How to use tensorboard Embedding Projector?

Question

How do I use the Embedding Projector included in Tensorboard?

I can't find any documentation for it. There are some references to it here, but there's no step-by-step example/tutorial on how to use it.

This question is off-topic; [questions asking only for recommendations of tutorials or other off-site resources are off-topic for Stack Overflow](//meta.stackoverflow.com/q/251134/2747593). Instead, start writing code, and come back when you have a more specific problem. Be sure to show us [what you have tried](http://whathaveyoutried.com) and include a [Minimal, Complete, Verifiable Example](//stackoverflow.com/help/mcve). — Scott Weldon, Dec 01 '16 at 00:53
I believe this question must be still useful to many tensorflow users. — EyesBear, Jul 05 '19 at 13:08
I think this is a wonderful question and should not have been closed. There is very little documentation on this thing so how do you expect the original poster to have come up with some initial code. This answer https://stackoverflow.com/a/42775951/1286165 sheds some light but that one still misses actual code. — 183.amir, Jul 18 '19 at 10:36

score 70 · Answer 1 · answered Dec 28 '16 at 22:27

As far as I am aware this is the only documentation about embedding visualization on the TensorFlow website. Though the code snippet might not be very instructive for the first time users, so here is an example usage:

import os
import tensorflow as tf
from tensorflow.examples.tutorials.mnist import input_data

LOG_DIR = 'logs'

mnist = input_data.read_data_sets('MNIST_data')
images = tf.Variable(mnist.test.images, name='images')

with tf.Session() as sess:
    saver = tf.train.Saver([images])

    sess.run(images.initializer)
    saver.save(sess, os.path.join(LOG_DIR, 'images.ckpt'))

Here first we create a TensoFlow variable (images) and then save it using tf.train.Saver. After executing the code we can launch TensorBoard by issuing tensorboard --logdir=logs command and opening localhost:6006 in a browser.

However this visualisation is not very helpful because we do not see different classes to which each data point belongs. In order to distinguish each class from another one should provider some metadata:

import os
import tensorflow as tf
from tensorflow.examples.tutorials.mnist import input_data
from tensorflow.contrib.tensorboard.plugins import projector


LOG_DIR = 'logs'
metadata = os.path.join(LOG_DIR, 'metadata.tsv')
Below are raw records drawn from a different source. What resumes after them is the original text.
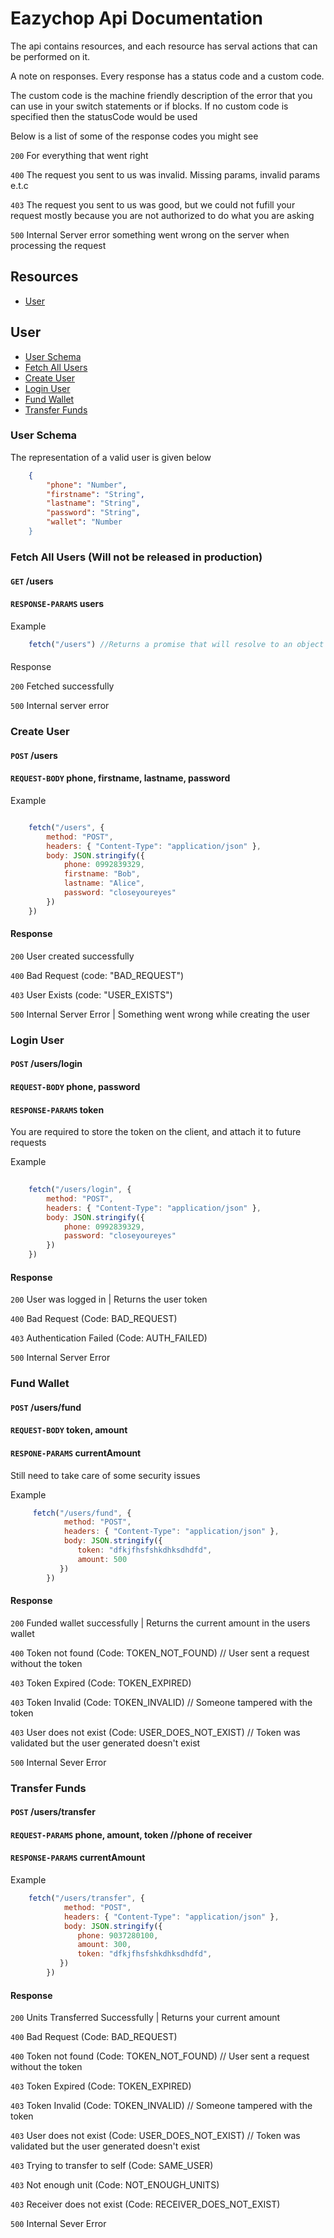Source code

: 
# Eazychop Api Documentation

The api contains resources, and each resource has serval actions that can be performed on it.

A note on responses. Every response has a status code and a custom code.

The custom code is the machine friendly description of the error that you can use in your switch statements or if blocks. If no custom code is specified then the statusCode would be used

Below is a list of some of the response codes you might see

`200` For everything that went right

`400` The request you sent to us was invalid. Missing params, invalid params e.t.c

`403` The request you sent to us was good, but we could not fufill your request mostly because you are not authorized to do what you are asking

`500` Internal Server error something went wrong on the server when processing the request

## Resources
* [User](#user)

<a id="user"></a>
## User

* [User Schema](#user-schema)
* [Fetch All Users](#user-fetch-all)
* [Create User](#user-create)
* [Login User](#user-login)
* [Fund Wallet](#user-fund)
* [Transfer Funds](#user-funds-transfer)

<a id="user-schema"></a>
### User Schema

The representation of a valid user is given below

```json
    {
        "phone": "Number",
        "firstname": "String",
        "lastname": "String",
        "password": "String",
        "wallet": "Number
    }
```

<a id="user-fetch-all"></a>
### Fetch All Users (Will not be released in production)

#### `GET` /users

#### `RESPONSE-PARAMS` users

Example

``` javascript
    fetch("/users") //Returns a promise that will resolve to an object with an array of users.
```

####
Response

`200` Fetched successfully

`500` Internal server error

<a id="user-create"></a>
### Create User

#### `POST` /users

#### `REQUEST-BODY` phone, firstname, lastname, password

Example 

```javascript

    fetch("/users", {
        method: "POST",
        headers: { "Content-Type": "application/json" },
        body: JSON.stringify({
            phone: 0992839329,
            firstname: "Bob",
            lastname: "Alice",
            password: "closeyoureyes"
        })
    })

```

#### Response
`200` User created successfully

`400` Bad Request (code: "BAD_REQUEST") 

`403` User Exists (code: "USER_EXISTS")

`500` Internal Server Error | Something went wrong while creating the user

<a id="user-login"></a>
### Login User

#### `POST` /users/login

#### `REQUEST-BODY` phone, password

#### `RESPONSE-PARAMS` token

You are required to store the token on the client, and attach it to future requests

Example

```javascript
    
    fetch("/users/login", {
        method: "POST",
        headers: { "Content-Type": "application/json" },
        body: JSON.stringify({
            phone: 0992839329,
            password: "closeyoureyes"
        })
    })

```

#### Response

`200` User was logged in | Returns the user token

`400` Bad Request (Code: BAD_REQUEST)

`403` Authentication Failed (Code: AUTH_FAILED)

`500` Internal Server Error

<a id="user-fund"></a>
### Fund Wallet

#### `POST` /users/fund

#### `REQUEST-BODY` token, amount

#### `RESPONE-PARAMS` currentAmount

Still need to take care of some security issues

Example

``` javascript
     fetch("/users/fund", {
            method: "POST",
            headers: { "Content-Type": "application/json" },
            body: JSON.stringify({
               token: "dfkjfhsfshkdhksdhdfd",
               amount: 500
           })
        })
```

#### Response

`200` Funded wallet successfully | Returns the current amount in the users wallet

`400` Token not found (Code: TOKEN_NOT_FOUND) // User sent a request without the token

`403` Token Expired (Code: TOKEN_EXPIRED)

`403` Token Invalid (Code: TOKEN_INVALID) // Someone tampered with the token

`403` User does not exist (Code: USER_DOES_NOT_EXIST) // Token was validated but the user generated doesn't exist

`500` Internal Sever Error

<a id="user-funds-transfer"></a>
### Transfer Funds

#### `POST` /users/transfer

#### `REQUEST-PARAMS` phone, amount, token //phone of receiver

#### `RESPONSE-PARAMS` currentAmount

Example

```javascript
    fetch("/users/transfer", {
            method: "POST",
            headers: { "Content-Type": "application/json" },
            body: JSON.stringify({
               phone: 9037280100,
               amount: 300,
               token: "dfkjfhsfshkdhksdhdfd",
           })
        })
```

#### Response

`200` Units Transferred Successfully | Returns your current amount

`400` Bad Request (Code: BAD_REQUEST)

`400` Token not found (Code: TOKEN_NOT_FOUND) // User sent a request without the token

`403` Token Expired (Code: TOKEN_EXPIRED)

`403` Token Invalid (Code: TOKEN_INVALID) // Someone tampered with the token

`403` User does not exist (Code: USER_DOES_NOT_EXIST) // Token was validated but the user generated doesn't exist

`403` Trying to transfer to self (Code: SAME_USER)

`403` Not enough unit (Code: NOT_ENOUGH_UNITS)

`403` Receiver does not exist (Code: RECEIVER_DOES_NOT_EXIST)

`500` Internal Sever Error

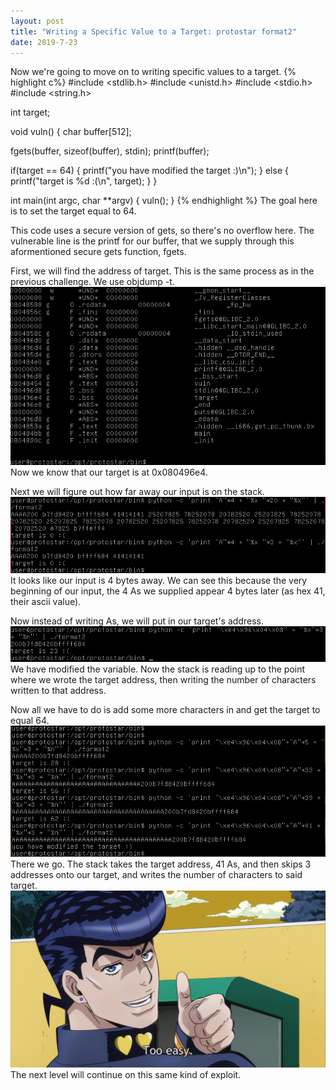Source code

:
 ```yaml
---
layout: post
title: "Writing a Specific Value to a Target: protostar format2"
date: 2019-7-23
---
```

Now we're going to move on to writing specific values to a target. 
{% highlight c%}
#include <stdlib.h>
#include <unistd.h>
#include <stdio.h>
#include <string.h>

int target;

void vuln()
{
  char buffer[512];

  fgets(buffer, sizeof(buffer), stdin);
  printf(buffer);
  
  if(target == 64) {
      printf("you have modified the target :)\n");
  } else {
      printf("target is %d :(\n", target);
  }
}

int main(int argc, char **argv)
{
  vuln();
}
{% endhighlight %}
The goal here is to set the target equal to 64. 

This code uses a secure version of gets, so there's no overflow here. 
The vulnerable line is the printf for our buffer, that we supply through this aformentioned secure gets function, fgets.

First, we will find the address of target. This is the same process as in the previous challenge. We use objdump -t.
![format2-1](/assets/format2-1.png)
Now we know that our target is at 0x080496e4.

Next we will figure out how far away our input is on the stack. 
![format2-2](/assets/format2-2.png)
It looks like our input is 4 bytes away. We can see this because the very beginning of our input, the 4 As we supplied appear 4 bytes later (as hex 41, their ascii value).

Now instead of writing As, we will put in our target's address.
![format2-3](/assets/format2-3.png)
We have modified the variable. Now the stack is reading up to the point where we wrote the target address, then writing the number of characters written to that address. 

Now all we have to do is add some more characters in and get the target to equal 64. 
![format2-4](/assets/format2-4.png)
There we go. The stack takes the target address, 41 As, and then skips 3 addresses onto our target, and writes the number of characters to said target. 
![format2-5](/assets/format2-5.png)
The next level will continue on this same kind of exploit.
mnist = input_data.read_data_sets('MNIST_data')
images = tf.Variable(mnist.test.images, name='images')

with open(metadata, 'w') as metadata_file:
    for row in mnist.test.labels:
        metadata_file.write('%d\n' % row)

with tf.Session() as sess:
    saver = tf.train.Saver([images])

    sess.run(images.initializer)
    saver.save(sess, os.path.join(LOG_DIR, 'images.ckpt'))

    config = projector.ProjectorConfig()
    # One can add multiple embeddings.
    embedding = config.embeddings.add()
    embedding.tensor_name = images.name
    # Link this tensor to its metadata file (e.g. labels).
    embedding.metadata_path = metadata
    # Saves a config file that TensorBoard will read during startup.
    projector.visualize_embeddings(tf.summary.FileWriter(LOG_DIR), config)

Which gives us:

What does Total variance described: 26.4 % means. With this value can one say data features defined is good or bad? — Wazy, Dec 14 '17 at 15:27
What is the variable metadata's format? Is it a dictionary with label as keys, and data as value? — Junning Huang, Dec 14 '18 at 09:38
`embedding.metadata_path` should be `os.path.basename(metadata)` — oezguensi, Jun 20 '19 at 23:28
@Wazy, I am sure you have found out by now, but the total variance explained is computed by taking the sum of the eigenvalues from the eigenvectors used over the sum of all the eigenvalues. You want a higher value. A lower value means that variance along some major axis is projected to a flat surface and is not accounted for in the lower embedded visualization. — leonard, Oct 15 '19 at 15:45

score 41 · Answer 2 · edited Feb 24 '20 at 07:00

Sadly, I cannot find a more comprehensive documentation. Below I collect all related resources:

How-to : https://github.com/efeiefei/tensorflow_documents_zh/blob/master/get_started/embedding_viz.md
Google Research Blog: announcement and animation
Paper : https://arxiv.org/pdf/1611.05469v1.pdf
Source : https://github.com/tensorflow/embedding-projector-standalone
2017 TF Dev Summit tutorial and code
Issue #6322 has some pointers and examples

PS: Thanks for upvoting me. Now I can post all the links.

Update 2019-08

Now you can use Embedding Projector easily in Colab with PyTorch's SummaryWriter

import numpy as np
import tensorflow as tf
import tensorboard as tb
tf.io.gfile = tb.compat.tensorflow_stub.io.gfile
from torch.utils.tensorboard import SummaryWriter

vectors = np.array([[0,0,1], [0,1,0], [1,0,0], [1,1,1]])
metadata = ['001', '010', '100', '111']  # labels
writer = SummaryWriter()
writer.add_embedding(vectors, metadata)
writer.close()
%load_ext tensorboard
%tensorboard --logdir=runs

Update 2020-02

The %tensorboard magic now works properly again.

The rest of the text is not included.